Controlli di Guardia di Finanza e funzionari Agenzia delle Dogane e dei Monopoli di Firenze e Siena in due depositi e un distributore

I militari del comando provinciale di Siena della Guardia di Finanza e i funzionari Agenzia delle Dogane e dei Monopoli di Firenze e Siena, questi ultimi coordinati dalla Direzione territoriale Toscana e Umbria, hanno sottoposto a controllo due depositi commerciali di oli minerali e un distributore stradale nella provincia di Siena.

In base alle analisi tecniche svolte dai laboratori dell’Adm di Roma e Livorno e secondo l’ipotesi accusatoria, gli operatori controllati detenevano per la vendita gasolio, destinato all’autotrazione, al riscaldamento e all’uso agricolo, non conforme alla vigente normativa anche per quanto riguarda il punto di infiammabilità, che è la temperatura minima alla quale un carburante emette vapori sufficienti per formare una miscela infiammabile con l’aria (flash point). In particolare, il carburante analizzato conterrebbe, nel primo caso, acqua in misura superiore a quella consentita e sostanze denaturanti (colorante e tracciante) e, nel secondo caso, una minore percentuale di denaturazione, la cui presenza vincola l’uso del gasolio solo all’attività agricola per la quale l’ordinamento prevede un’aliquota agevolata delle accise.

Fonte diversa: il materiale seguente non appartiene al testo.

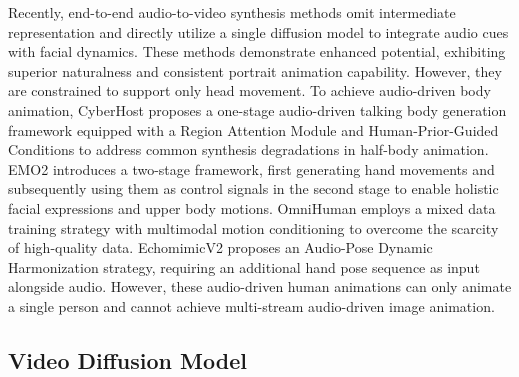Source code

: \documentclass{article}
\begin{document}
Recently, end-to-end audio-to-video synthesis methods \cite{tian2024emo,wei2024aniportrait,xu2024hallo,chen2025echomimic,cui2024hallo3,ji2024sonic,li2024latentsync,jiang2024loopy} omit intermediate representation and directly utilize a single diffusion model to integrate audio cues with facial dynamics. These methods demonstrate enhanced potential, exhibiting superior naturalness and consistent portrait animation capability. However, they are constrained to support only head movement.
To achieve audio-driven body animation, CyberHost \cite{lincyberhost} proposes a one-stage audio-driven talking body generation framework equipped with a Region Attention Module and Human-Prior-Guided Conditions to address common synthesis degradations in half-body animation. EMO2 \cite{tian2025emo2} introduces a two-stage framework, first generating hand movements and subsequently using them as control signals in the second stage to enable holistic facial expressions and upper body motions. OmniHuman \cite{lin2025omnihuman} employs a mixed data training strategy with multimodal motion conditioning to overcome the scarcity of high-quality data. EchomimicV2 \cite{meng2024echomimicv2} proposes an Audio-Pose Dynamic Harmonization strategy, requiring an additional hand pose sequence as input alongside audio.
However, these audio-driven human animations can only animate a single person and cannot achieve multi-stream audio-driven image animation.


\subsection{Video Diffusion Model}
\end{document}
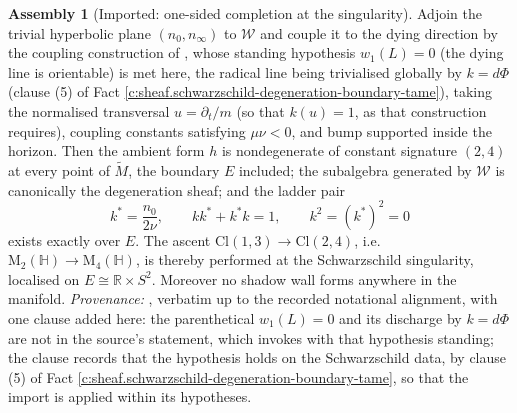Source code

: \documentclass[11pt]{article}
\theoremstyle{definition}
\newtheorem{assembled}[theorem]{Assembly}
\theoremstyle{plain}
\providecommand{\Cl}{}\renewcommand{\Cl}{\mathrm{Cl}}
\providecommand{\HH}{}\renewcommand{\HH}{\mathbb{H}}
\providecommand{\Mat}{}\renewcommand{\Mat}{\mathrm{M}}
\providecommand{\Mt}{}\renewcommand{\Mt}{\widetilde{M}}
\providecommand{\R}{}\renewcommand{\R}{\mathbb{R}}
\providecommand{\nInf}{}\renewcommand{\nInf}{n_\infty}
\providecommand{\nO}{}\renewcommand{\nO}{n_0}
\providecommand{\shL}{}\renewcommand{\shL}{L}
\providecommand{\shW}{}\renewcommand{\shW}{\mathcal{W}}
\begin{document}
\begin{assembled}[Imported: one-sided completion at the singularity]\label{c:singularity.imported-one-sided-completion-singularity}
Adjoin the trivial hyperbolic plane $(\nO, \nInf)$ to $\shW$ and couple it to the dying direction by the coupling construction of \cite[Def.~4.1]{ButlerT4}, whose standing hypothesis $w_1(\shL) = 0$ (the dying line is orientable) is met here, the radical line being trivialised globally by $k = d\Phi$ (clause (5) of Fact \ref{c:sheaf.schwarzschild-degeneration-boundary-tame}), taking the normalised transversal $u = \partial_t/m$ (so that $k(u) = 1$, as that construction requires), coupling constants satisfying $\mu\nu < 0$, and bump supported inside the horizon. Then the ambient form $h$ is nondegenerate of constant signature $(2,4)$ at every point of $\Mt$, the boundary $E$ included; the subalgebra generated by $\shW$ is canonically the degeneration sheaf; and the ladder pair
\[
k^* = \frac{\nO}{2\nu}, \qquad k k^* + k^* k = 1, \qquad k^2 = (k^*)^2 = 0
\]
exists exactly over $E$. The ascent $\Cl(1,3) \to \Cl(2,4)$, i.e.\ $\Mat_2(\HH) \to \Mat_4(\HH)$, is thereby performed at the Schwarzschild singularity, localised on $E \cong \R \times S^2$. Moreover no shadow wall forms anywhere in the manifold.
\emph{Provenance:} \cite[Thm.~8.12]{ButlerT4}, verbatim up to the recorded notational alignment, with one clause added here: the parenthetical $w_1(\shL) = 0$ and its discharge by $k = d\Phi$ are not in the source's statement, which invokes \cite[Def.~4.1]{ButlerT4} with that hypothesis standing; the clause records that the hypothesis holds on the Schwarzschild data, by clause (5) of Fact \ref{c:sheaf.schwarzschild-degeneration-boundary-tame}, so that the import is applied within its hypotheses.
\end{assembled}
\end{document}
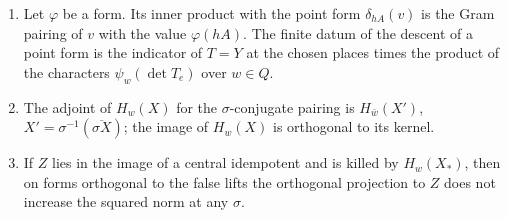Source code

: \begin{proposition}\label{prop:point-forms}
\begin{enumerate}[label=\textup{(\alph*)}]
\item Let $\varphi$ be a form. Its inner product with the point form $\delta_{hA}(v)$ is the Gram pairing of $v$ with the value $\varphi(hA)$. The finite datum of the descent of a point form is the indicator of $T=Y$ at the
chosen places times the product of the characters $\psi_w(\det T_e)$ over $w\in Q$.
\item The adjoint of $H_w(X)$ for the $\sigma$-conjugate pairing is $H_{\bar w}(X')$, $X'=\sigma^{-1}(\overline{\sigma X})$; the image of $H_w(X)$ is orthogonal to its kernel.
\item If $Z$ lies in the image of a central idempotent and is killed by $H_w(X_*)$, then on forms orthogonal to the false lifts the orthogonal projection to $Z$ does not increase the squared norm at any $\sigma$.
\end{enumerate}
\end{proposition}

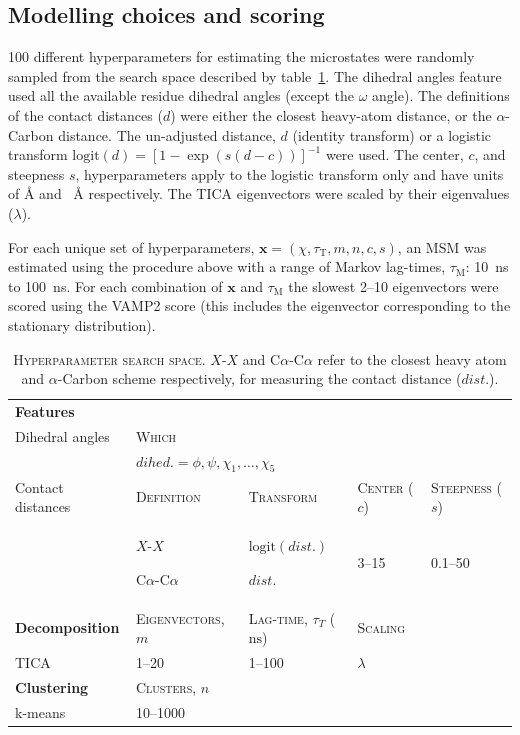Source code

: \documentclass[journal=jacsat,manuscript=article]{achemso}
\newcommand{\nextitem}{\par\hspace*{\labelsep}\textbullet\hspace*{\labelsep}}
\begin{document}
\subsection{Modelling choices and scoring}
\num{100} different hyperparameters for estimating the microstates were randomly sampled from the search space described by table~\ref{tab:search_space}. The dihedral angles feature used all the available residue dihedral angles (except the $\omega$ angle). The definitions of the contact distances ($d$) were either the closest heavy-atom distance, or the $\alpha$-Carbon distance. The un-adjusted distance, $d$ (identity transform) or a  logistic transform $\mathrm{logit}(d) = [1-\exp{(s(d-c))}]^{-1}$ were used. The center, $c$, and steepness $s$, hyperparameters apply to the logistic transform only and have units of \si{\angstrom} and \si{\per\angstrom} respectively. The TICA eigenvectors were scaled by their eigenvalues ($\lambda$).

For each unique set of hyperparameters, $\mathbf{x} = (\chi, \tau_{\mathrm{T}}, m, n, c, s)$,  an MSM was estimated using the procedure above with a range of Markov lag-times, $\tau_{\mathrm{M}}$: \SI{10}{\nano\second} to \SI{100}{\nano\second}. For each combination of $\mathbf{x}$ and  $\tau_{\mathrm{M}}$ the slowest \numrange{2}{10} eigenvectors were scored using the VAMP2 score (this includes the eigenvector corresponding to the stationary distribution). 
\begin{table}
    \centering
    \begin{tabularx}{\textwidth}{lXXXX}
    \toprule
    \textbf{Features}  & & & &\\
    Dihedral angles & \textsc{Which} & & &\\
    & \multicolumn{2}{l}{$dihed.=\phi, \psi, \chi_{1}, \ldots, \chi_{5}$ } & & \\
    Contact distances &  \textsc{Definition} & \textsc{Transform}& \textsc{Center} ($c$) & \textsc{Steepness} ($s$) \\

     & \nextitem $X$-$X$  \nextitem C$\alpha$-C$\alpha$ & \nextitem $\mathrm{logit}(dist.)$ \nextitem $dist.$ &  \numrange{3}{15} & \numrange{0.1}{50} \\
    \midrule
    \textbf{Decomposition} & \textsc{Eigenvectors}, $m$ & \textsc{Lag-time}, $\tau_{T}$ ($\si{\nano\second}$) & \textsc{Scaling}\\ 
    TICA & \numrange{1}{20} & \numrange{1}{100} & $\lambda$\\
    \midrule
    \textbf{Clustering} & \textsc{Clusters}, $n$ &\\
    k-means & \numrange{10}{1000} & \\
    \bottomrule
    \end{tabularx}
    \caption{\textsc{Hyperparameter search space}. $X$-$X$ and C$\alpha$-C$\alpha$  refer to the closest heavy atom and $\alpha$-Carbon scheme respectively, for measuring the contact distance ($dist.$).  }
    \label{tab:search_space}
\end{table}
\end{document}
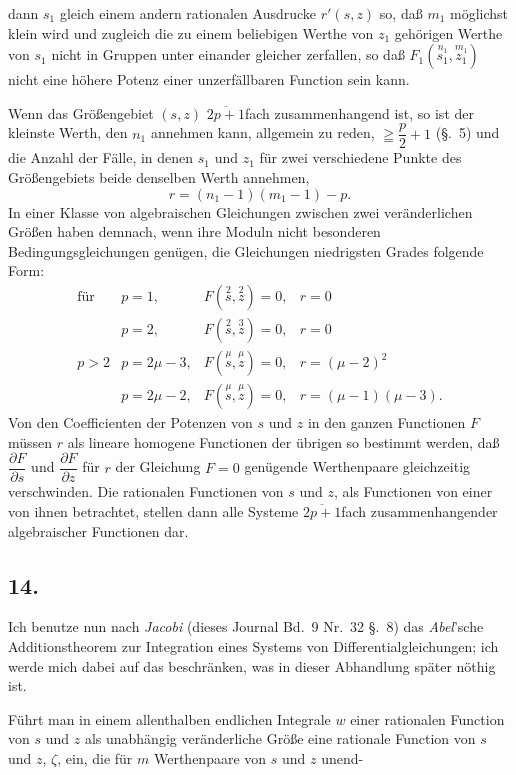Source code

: \documentclass{article}
\begin{document}
dann $s_{1}$ gleich einem andern rationalen Ausdrucke $r'(s, z)$ so, daß $m_{1}$ möglichst klein wird und zugleich die zu einem beliebigen Werthe von $z_{1}$ gehörigen Werthe von $s_{1}$ nicht in Gruppen unter einander gleicher zerfallen, so daß $F_{1}(\overset{n_{1}}{s_{1}}, \overset{m_{1}}{z_{1}})$ nicht eine höhere Potenz einer unzerfällbaren Function sein kann.

Wenn das Größengebiet $(s, z)$ $\overline{2p+1}$fach zusammenhangend ist, so ist der kleinste Werth, den $n_{1}$ annehmen kann, allgemein zu reden, $\geqq \dfrac{p}{2} + 1$ (§.~5) und die Anzahl der Fälle, in denen $s_{1}$ und $z_{1}$ für zwei verschiedene Punkte des Größengebiets beide denselben Werth annehmen,
\[ r = (n_{1}-1)(m_{1}-1) - p. \]
In einer Klasse von algebraischen Gleichungen zwischen zwei veränderlichen Größen haben demnach, wenn ihre Moduln nicht besonderen Bedingungsgleichungen genügen, die Gleichungen niedrigsten Grades folgende Form:
\[
\begin{array}{llll}
\text{für} & p = 1, & F(\overset{2}{s}, \overset{2}{z}) = 0, & r = 0 \\
 & p = 2, & F(\overset{2}{s}, \overset{3}{z}) = 0, & r = 0 \\
p > 2 & p = 2\mu-3, & F(\overset{\mu}{s}, \overset{\mu}{z}) = 0, & r = (\mu-2)^{2} \\
 & p = 2\mu-2, & F(\overset{\mu}{s}, \overset{\mu}{z}) = 0, & r = (\mu-1)(\mu-3).
\end{array}
\]
Von den Coefficienten der Potenzen von $s$ und $z$ in den ganzen Functionen $F$ müssen $r$ als lineare homogene Functionen der übrigen so bestimmt werden, daß $\dfrac{\partial F}{\partial s}$ und $\dfrac{\partial F}{\partial z}$ für $r$ der Gleichung $F = 0$ genügende Werthenpaare gleichzeitig verschwinden. Die rationalen Functionen von $s$ und $z$, als Functionen von einer von ihnen betrachtet, stellen dann alle Systeme $\overline{2p+1}$fach zusammenhangender algebraischer Functionen dar.

\subsection*{14.}

Ich benutze nun nach \emph{Jacobi} (dieses Journal Bd.~9 Nr.~32 §.~8) das \emph{Abel}'sche Additionstheorem zur Integration eines Systems von Differentialgleichungen; ich werde mich dabei auf das beschränken, was in dieser Abhandlung später nöthig ist.

Führt man in einem allenthalben endlichen Integrale $w$ einer rationalen Function von $s$ und $z$ als unabhängig veränderliche Größe eine rationale Function von $s$ und $z$, $\zeta$, ein, die für $m$ Werthenpaare von $s$ und $z$ unend-
\end{document}
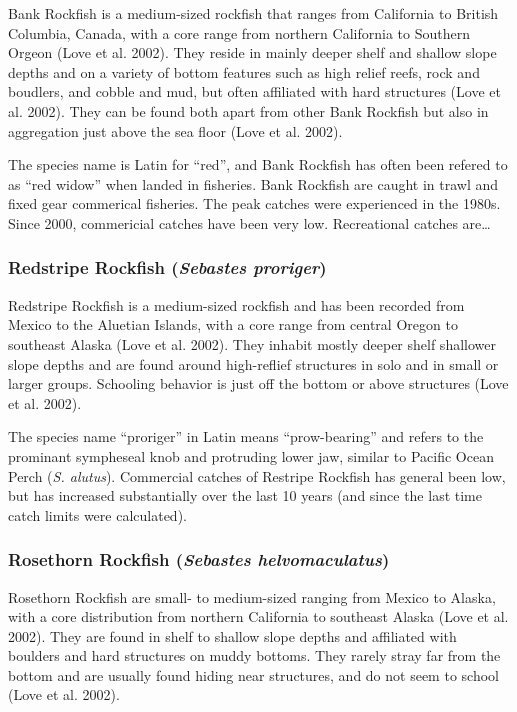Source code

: \documentclass[
  letterpaper,
]{article}
\begin{document}
Bank Rockfish is a medium-sized rockfish that ranges from California to
British Columbia, Canada, with a core range from northern California to
Southern Orgeon (Love et al. 2002). They reside in mainly deeper shelf
and shallow slope depths and on a variety of bottom features such as
high relief reefs, rock and boudlers, and cobble and mud, but often
affiliated with hard structures (Love et al. 2002). They can be found
both apart from other Bank Rockfish but also in aggregation just above
the sea floor (Love et al. 2002).

The species name is Latin for ``red'', and Bank Rockfish has often been
refered to as ``red widow'' when landed in fisheries. Bank Rockfish are
caught in trawl and fixed gear commerical fisheries. The peak catches
were experienced in the 1980s. Since 2000, commericial catches have been
very low. Recreational catches are\ldots{}

\subsubsection{\texorpdfstring{Redstripe Rockfish (\emph{Sebastes
proriger})}{Redstripe Rockfish (Sebastes proriger)}}\label{redstripe-rockfish-sebastes-proriger}

Redstripe Rockfish is a medium-sized rockfish and has been recorded from
Mexico to the Aluetian Islands, with a core range from central Oregon to
southeast Alaska (Love et al. 2002). They inhabit mostly deeper shelf
shallower slope depths and are found around high-reflief structures in
solo and in small or larger groups. Schooling behavior is just off the
bottom or above structures (Love et al. 2002).

The species name ``proriger'' in Latin means ``prow-bearing'' and refers
to the prominant sympheseal knob and protruding lower jaw, similar to
Pacific Ocean Perch (\emph{S. alutus}). Commercial catches of Restripe
Rockfish has general been low, but has increased substantially over the
last 10 years (and since the last time catch limits were calculated).

\subsubsection{\texorpdfstring{Rosethorn Rockfish (\emph{Sebastes
helvomaculatus})}{Rosethorn Rockfish (Sebastes helvomaculatus)}}\label{rosethorn-rockfish-sebastes-helvomaculatus}

Rosethorn Rockfish are small- to medium-sized ranging from Mexico to
Alaska, with a core distribution from northern California to southeast
Alaska (Love et al. 2002). They are found in shelf to shallow slope
depths and affiliated with boulders and hard structures on muddy
bottoms. They rarely stray far from the bottom and are usually found
hiding near structures, and do not seem to school (Love et al. 2002).
\end{document}

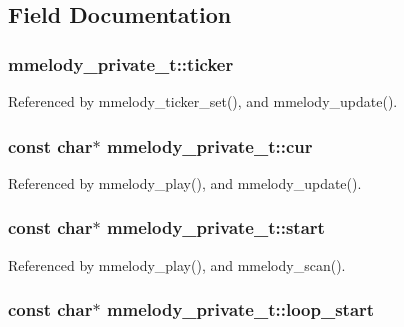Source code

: \subsection{Field Documentation}
\hypertarget{structmmelody__private__t_a87534879a34764ca8706fab5aab993e}{
\subsubsection{ {\bf mmelody\_\-private\_\-t::ticker}}}
\label{structmmelody__private__t_a87534879a34764ca8706fab5aab993e}




Referenced by mmelody\_\-ticker\_\-set(), and mmelody\_\-update().\hypertarget{structmmelody__private__t_c99d0ddec5abf76765529846c1c7e4d8}{
\subsubsection{\setlength{\rightskip}{0pt plus 5cm}const char$\ast$ {\bf mmelody\_\-private\_\-t::cur}}}
\label{structmmelody__private__t_c99d0ddec5abf76765529846c1c7e4d8}




Referenced by mmelody\_\-play(), and mmelody\_\-update().\hypertarget{structmmelody__private__t_c3a07b44702142a79267f35a60e7cd77}{
\subsubsection{\setlength{\rightskip}{0pt plus 5cm}const char$\ast$ {\bf mmelody\_\-private\_\-t::start}}}
\label{structmmelody__private__t_c3a07b44702142a79267f35a60e7cd77}




Referenced by mmelody\_\-play(), and mmelody\_\-scan().\hypertarget{structmmelody__private__t_334763e1e4d9d12a80188e41492a25a4}{
\subsubsection{\setlength{\rightskip}{0pt plus 5cm}const char$\ast$ {\bf mmelody\_\-private\_\-t::loop\_\-start}}}
\label{structmmelody__private__t_334763e1e4d9d12a80188e41492a25a4}




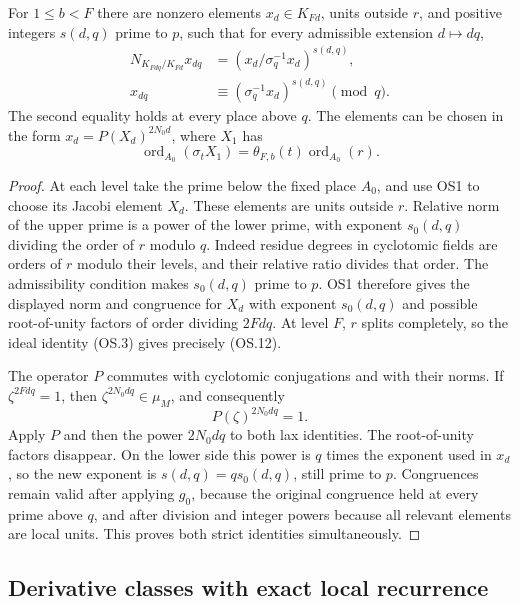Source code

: \begin{proposition}
For $1\le b<F$ there are nonzero elements $x_d\in K_{Fd}$,
units outside $r$, and positive integers $s(d,q)$ prime to $p$,
such that for every admissible extension $d\mapsto dq$,
\begin{align*}
 N_{K_{Fdq}/K_{Fd}}x_{dq}
       &=(x_d/\sigma_q^{-1}x_d)^{s(d,q)},\\
 x_{dq}&\equiv(\sigma_q^{-1}x_d)^{s(d,q)}\pmod q.
\end{align*}
The second equality holds at every place above $q$.
The elements can be chosen in the form
$x_d=P(X_d)^{2N_0d}$, where $X_1$ has
\[
 \operatorname{ord}_{A_0}(\sigma_tX_1)
                 =\theta_{F,b}(t)\operatorname{ord}_{A_0}(r).
 \tag{OS.12}
\]
\end{proposition}
\begin{proof}
At each level take the prime below the fixed place $A_0$, and use OS1
to choose its Jacobi element $X_d$.  These elements are units outside
$r$.  Relative norm of the upper prime is a power of the lower
prime, with exponent $s_0(d,q)$ dividing the order of $r$ modulo $q$.
Indeed residue degrees in cyclotomic fields are orders of $r$ modulo
their levels, and their relative ratio divides that order.  The
admissibility condition makes $s_0(d,q)$ prime to $p$.
OS1 therefore gives the displayed norm and congruence for $X_d$
with exponent $s_0(d,q)$ and possible root-of-unity factors of order
dividing $2Fdq$.  At level $F$, $r$ splits completely, so the ideal
identity (OS.3) gives precisely (OS.12).

The operator $P$ commutes with cyclotomic conjugations and with their
norms.  If $\zeta^{2Fdq}=1$, then
$\zeta^{2N_0dq}\in\mu_M$, and consequently
\[
                     P(\zeta)^{2N_0dq}=1.
\]
Apply $P$ and then the power $2N_0dq$ to both lax identities.
The root-of-unity factors disappear.  On the lower side this power
is $q$ times the exponent used in $x_d$, so the new exponent is
$s(d,q)=q s_0(d,q)$, still prime to $p$.
Congruences remain valid after applying $g_0$, because the original
congruence held at every prime above $q$, and after division and
integer powers because all relevant elements are local units.
This proves both strict identities simultaneously.
\end{proof}

\subsection{Derivative classes with exact local recurrence}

Nel terzo caso, il gasolio esaminato avrebbe un punto di infiammabilità inferiore a quello necessario per garantire la sicurezza durante lo stoccaggio, la movimentazione e l’uso del carburante da parte dei consumatori. Gli elementi sinora acquisiti hanno consentito di formulare le ipotesi di reato di frode in commercio e di sottrazione al pagamento delle accise, in base alle quali, nei confronti dei titolari delle aziende controllate, sono stati eseguiti distinti sequestri d’iniziativa per complessivi 105mila litri circa di gasolio, successivamente convalidati dalla Procura della Repubblica presso il Tribunale di Siena.

Conformemente all’obiettivo del Protocollo d’intesa di assicurare un livello di protezione efficace degli interessi finanziari nazionali ed eurounitari nonché della sicurezza e dei risparmi dei consumatori, in particolare nel momento storico in cui i prezzi del carburante sono aumentati, l’intervento della Guardia di Finanza e dell’Agenzia delle Dogane e dei Monopoli ha evitato l’immissione in commercio di una rilevante quantità di gasolio, in evasione dell’imposta prevista sui carburanti destinati all’autotrazione, che potrebbe compromettere il funzionamento dei veicoli riforniti, esponendo così a rischio la sicurezza delle persone.